§ **Activity**
Across all of the records below, determine the number of lines containing the string "Tier"; reply with that number only.

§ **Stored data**

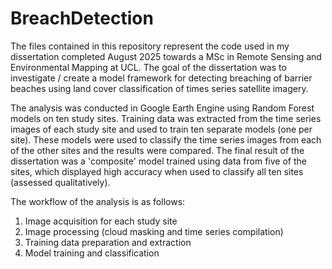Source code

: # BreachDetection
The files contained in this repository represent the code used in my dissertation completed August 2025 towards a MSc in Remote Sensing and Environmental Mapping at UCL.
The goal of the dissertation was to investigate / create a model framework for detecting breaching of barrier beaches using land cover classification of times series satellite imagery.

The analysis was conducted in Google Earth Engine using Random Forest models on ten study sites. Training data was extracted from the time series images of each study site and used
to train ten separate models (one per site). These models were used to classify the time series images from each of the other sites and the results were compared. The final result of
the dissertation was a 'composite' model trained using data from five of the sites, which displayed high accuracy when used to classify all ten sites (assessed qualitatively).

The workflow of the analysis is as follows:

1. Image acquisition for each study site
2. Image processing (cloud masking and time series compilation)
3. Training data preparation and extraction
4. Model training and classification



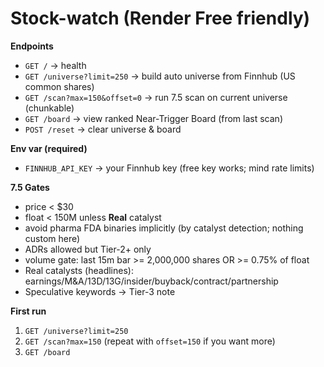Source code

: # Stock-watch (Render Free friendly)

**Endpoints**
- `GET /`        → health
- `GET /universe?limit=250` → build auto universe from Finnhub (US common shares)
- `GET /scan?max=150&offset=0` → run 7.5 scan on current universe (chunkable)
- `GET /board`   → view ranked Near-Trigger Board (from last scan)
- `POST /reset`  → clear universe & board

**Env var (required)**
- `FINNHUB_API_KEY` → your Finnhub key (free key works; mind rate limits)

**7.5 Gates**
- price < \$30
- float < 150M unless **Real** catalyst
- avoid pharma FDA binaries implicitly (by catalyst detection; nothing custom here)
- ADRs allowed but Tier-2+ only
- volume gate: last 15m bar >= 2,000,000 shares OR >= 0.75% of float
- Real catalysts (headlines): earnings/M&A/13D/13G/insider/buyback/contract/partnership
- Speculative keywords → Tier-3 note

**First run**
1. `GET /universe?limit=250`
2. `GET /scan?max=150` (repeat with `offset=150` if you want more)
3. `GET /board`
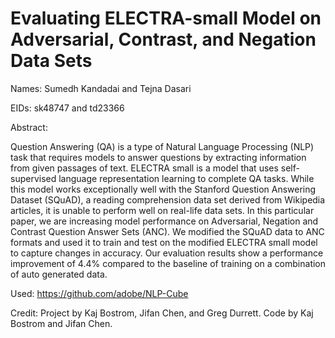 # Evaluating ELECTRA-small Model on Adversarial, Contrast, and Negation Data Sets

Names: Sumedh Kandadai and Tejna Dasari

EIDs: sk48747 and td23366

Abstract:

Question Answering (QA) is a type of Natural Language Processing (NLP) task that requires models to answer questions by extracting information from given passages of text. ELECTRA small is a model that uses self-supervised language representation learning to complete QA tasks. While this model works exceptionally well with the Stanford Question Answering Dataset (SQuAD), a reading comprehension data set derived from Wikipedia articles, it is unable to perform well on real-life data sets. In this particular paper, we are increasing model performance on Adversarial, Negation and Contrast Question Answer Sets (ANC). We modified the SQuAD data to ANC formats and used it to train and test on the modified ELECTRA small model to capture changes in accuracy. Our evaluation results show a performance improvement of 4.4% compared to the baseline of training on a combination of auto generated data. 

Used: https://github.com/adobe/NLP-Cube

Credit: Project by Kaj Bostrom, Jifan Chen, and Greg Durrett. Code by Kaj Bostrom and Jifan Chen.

§ **Response**
2